| AIM OF THE EXERCISE |
Lines that include "subsection" make up the answer; copy all of them from the data below.

| GIVEN DATA |
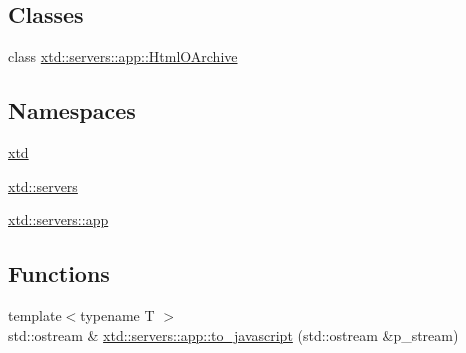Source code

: \subsection*{Classes}
\begin{DoxyCompactItemize}
\item 
class \hyperlink{classxtd_1_1servers_1_1app_1_1HtmlOArchive}{xtd\+::servers\+::app\+::\+Html\+O\+Archive}
\end{DoxyCompactItemize}
\subsection*{Namespaces}
\begin{DoxyCompactItemize}
\item 
 \hyperlink{namespacextd}{xtd}
\item 
 \hyperlink{namespacextd_1_1servers}{xtd\+::servers}
\item 
 \hyperlink{namespacextd_1_1servers_1_1app}{xtd\+::servers\+::app}
\end{DoxyCompactItemize}
\subsection*{Functions}
\begin{DoxyCompactItemize}
\item 
{\footnotesize template$<$typename T $>$ }\\std\+::ostream \& \hyperlink{namespacextd_1_1servers_1_1app_afbe4f1864152231ae4e2be0b57509ab1}{xtd\+::servers\+::app\+::to\+\_\+javascript} (std\+::ostream \&p\+\_\+stream)
\end{DoxyCompactItemize}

| EXERCISE SOLUTION |
: \subsection*{Classes}
\subsection*{Namespaces}
\subsection*{Functions}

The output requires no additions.